Secondo alcuni politologi Giorgio Amendola fu precursore di un tentativo di dare vita ad una sinistra di stampo europeo, radicato nella tradizione laica e liberale; lo ha confermato il suo allievo Giorgio Napolitano, quando, nel discorso tenuto a Torino il 15 ottobre 2009, ha affermato che "Giorgio non solo apparteneva alla stessa generazione di Norberto, ma era 'molto legato' - come qualche anno dopo la sua morte Bobbio ricordò - 'alla tradizione antifascista torinese', e non cancellò mai del tutto dalla sua formazione il filone di liberalismo democratico impersonato da Piero Gobetti, né tantomeno 'l'insegnamento di suo padre, che di quella corrente di democrazia liberale era stato' (scrisse sempre Bobbio) 'un teorico e un coraggioso combattente'".

Il vigoroso convincimento con cui sosteneva l'ammodernamento europeista del PCI e la lotta determinata al terrorismo degli anni Settanta,non lo indussero mai a ripensare criticamente il proprio operato nel corso della guerra partigiana.

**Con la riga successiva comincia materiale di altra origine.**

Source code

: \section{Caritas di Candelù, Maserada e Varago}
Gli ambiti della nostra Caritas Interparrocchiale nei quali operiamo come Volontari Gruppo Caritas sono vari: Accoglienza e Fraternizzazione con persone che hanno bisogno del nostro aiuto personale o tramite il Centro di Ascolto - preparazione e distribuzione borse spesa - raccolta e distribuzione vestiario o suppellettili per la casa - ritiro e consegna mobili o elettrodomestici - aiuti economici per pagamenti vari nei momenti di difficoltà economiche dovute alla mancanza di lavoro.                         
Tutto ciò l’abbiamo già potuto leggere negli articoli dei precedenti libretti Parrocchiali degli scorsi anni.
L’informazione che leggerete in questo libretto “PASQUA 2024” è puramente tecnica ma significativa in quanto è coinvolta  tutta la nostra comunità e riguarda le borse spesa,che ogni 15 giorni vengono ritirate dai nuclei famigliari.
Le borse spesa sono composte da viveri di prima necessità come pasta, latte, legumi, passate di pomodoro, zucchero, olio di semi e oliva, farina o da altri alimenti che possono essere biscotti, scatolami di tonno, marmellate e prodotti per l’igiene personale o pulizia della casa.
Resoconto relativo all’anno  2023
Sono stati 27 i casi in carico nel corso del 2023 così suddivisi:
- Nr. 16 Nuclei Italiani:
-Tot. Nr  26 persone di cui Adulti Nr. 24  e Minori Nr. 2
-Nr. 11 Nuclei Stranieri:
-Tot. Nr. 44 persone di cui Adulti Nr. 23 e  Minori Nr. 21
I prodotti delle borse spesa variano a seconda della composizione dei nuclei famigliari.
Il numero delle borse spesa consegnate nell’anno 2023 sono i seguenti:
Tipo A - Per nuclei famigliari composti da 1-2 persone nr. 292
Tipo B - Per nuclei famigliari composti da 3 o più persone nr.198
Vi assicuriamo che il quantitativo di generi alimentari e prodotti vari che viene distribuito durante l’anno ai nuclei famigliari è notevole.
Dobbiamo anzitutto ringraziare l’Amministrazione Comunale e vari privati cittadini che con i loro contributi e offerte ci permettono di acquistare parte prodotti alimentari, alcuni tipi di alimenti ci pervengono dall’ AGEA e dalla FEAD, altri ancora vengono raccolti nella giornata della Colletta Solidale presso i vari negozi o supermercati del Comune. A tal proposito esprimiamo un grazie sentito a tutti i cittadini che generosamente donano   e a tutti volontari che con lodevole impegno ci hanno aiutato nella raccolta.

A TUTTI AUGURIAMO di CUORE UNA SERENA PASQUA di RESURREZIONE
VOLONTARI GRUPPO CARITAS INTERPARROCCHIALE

L'aver dato ad esempio l’ordine ai GAP di Roma di effettuare l’attacco di via Rasella non fu mai da lui accostato all'azione eversiva del terrorismo di matrice comunista e blanquista attivo in Italia negli Anni di piombo, tracciando una ben precisa linea di differenziazione fra l'Italia fascista post-8 settembre 1943 e le strutture democratiche dell'Italia repubblicana, scaturita proprio dalla Resistenza.

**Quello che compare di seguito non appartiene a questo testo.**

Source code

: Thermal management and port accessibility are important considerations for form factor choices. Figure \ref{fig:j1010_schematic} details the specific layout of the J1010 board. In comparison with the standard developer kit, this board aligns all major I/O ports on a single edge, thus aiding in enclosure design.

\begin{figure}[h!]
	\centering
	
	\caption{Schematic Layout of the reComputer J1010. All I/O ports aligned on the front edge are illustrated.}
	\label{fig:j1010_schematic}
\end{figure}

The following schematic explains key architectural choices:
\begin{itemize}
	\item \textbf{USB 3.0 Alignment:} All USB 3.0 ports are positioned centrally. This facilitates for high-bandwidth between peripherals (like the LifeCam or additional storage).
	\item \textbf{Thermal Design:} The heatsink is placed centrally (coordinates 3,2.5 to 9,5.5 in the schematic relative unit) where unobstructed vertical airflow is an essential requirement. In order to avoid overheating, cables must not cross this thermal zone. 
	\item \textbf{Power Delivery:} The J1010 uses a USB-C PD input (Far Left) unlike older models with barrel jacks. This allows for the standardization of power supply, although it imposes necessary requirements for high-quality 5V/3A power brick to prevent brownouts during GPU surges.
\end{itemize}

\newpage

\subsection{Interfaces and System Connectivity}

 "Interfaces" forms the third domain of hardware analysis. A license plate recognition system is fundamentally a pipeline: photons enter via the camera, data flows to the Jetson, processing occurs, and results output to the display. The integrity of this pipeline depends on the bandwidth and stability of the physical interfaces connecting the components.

Amendola morì a Roma, all'età di settantatré anni, a causa di una malattia. Per uno scherzo del destino, poche ore dopo il suo decesso, scomparirà anche l'amata moglie Germaine Lecocq, conosciuta a Parigi negli anni dell'esilio, che lo aveva aiutato nella redazione del suo ultimo manoscritto.

La loro figlia, Ada, era morta nel 1974 all'età di soli trentotto anni.